# EveryOnes A Painter !!!



## TheLastDaze (Jan 19, 2010)

New here so I figured I'd post a rant in the paint forum as I've been a painter by trade my whole adult life, well with the exception of a couple summers in high school.

I'm still amazed at how many 'painters' give incorrect advice, and have been doing it 'wrong' for so many years, but still plug away at pushing a brush.. 

I'm a licensed contractor from California and Oklahoma everytime I hire I simply try to state the importance of whites, putty knife and maybe a couple personal brushes to bring to the job to ease someone's applications... I stress a painter doesn't classify as painting a few houses, sisters room, moms house etc.. A 'painter' is a seasoned journeyman whom (back in the day) was trained in school for 4 yrs as he 'worked' in the field as a union painter, again I'm a painter but have been in general construction for many years and do every aspect of construction, but my peeve is 'everyones a painter' simply because its the easiest part of the trades to 'fake' your way into.. 

We used to give a 20 question trade test before hire, but I stopped that as some 'most' actually didn't know virtually anything about the trade but we're a good hand in field and could sling some paint, as long as you gave it to them.. 

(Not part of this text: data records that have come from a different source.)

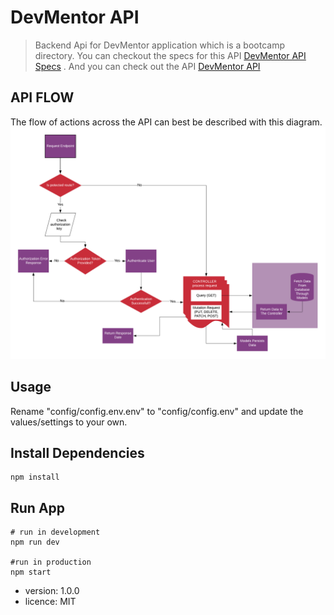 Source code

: # DevMentor API

> Backend Api for DevMentor application which is a bootcamp directory. You can checkout the specs for this API [DevMentor API Specs](https://docs.google.com/document/d/1ZpYxx2H4kjCCHIVc4wXK1DKvm13llQs9j27bDX_rQ_0/edit?usp=sharing) . And you can check out the API [DevMentor API](https://devmentor.host)

## API FLOW

The flow of actions across the API can best be described with this diagram.
![API flow](./public/new.png)

## Usage

Rename "config/config.env.env" to "config/config.env" and update the values/settings to your own.

## Install Dependencies

```
npm install
```

## Run App

```
# run in development
npm run dev

#run in production
npm start
```

- version: 1.0.0
- licence: MIT

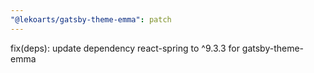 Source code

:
 ```yaml
---
"@lekoarts/gatsby-theme-emma": patch
---
```


fix(deps): update dependency react-spring to ^9.3.3 for gatsby-theme-emma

Looking for 'painters' is a hard task indeed. Yeah, everyone does it a little different but that doesn't make it right either.. Most wont take the time to read spec sheets let alone the back of the can, good supers do and when one of the 'painters' is confronted with a question he better be brushed up on 'facts' and not his 'professional' opinion when hes only learned by hands on.. 

I'm always open for knowledge and hope I can gain a lot from people here on this site.. 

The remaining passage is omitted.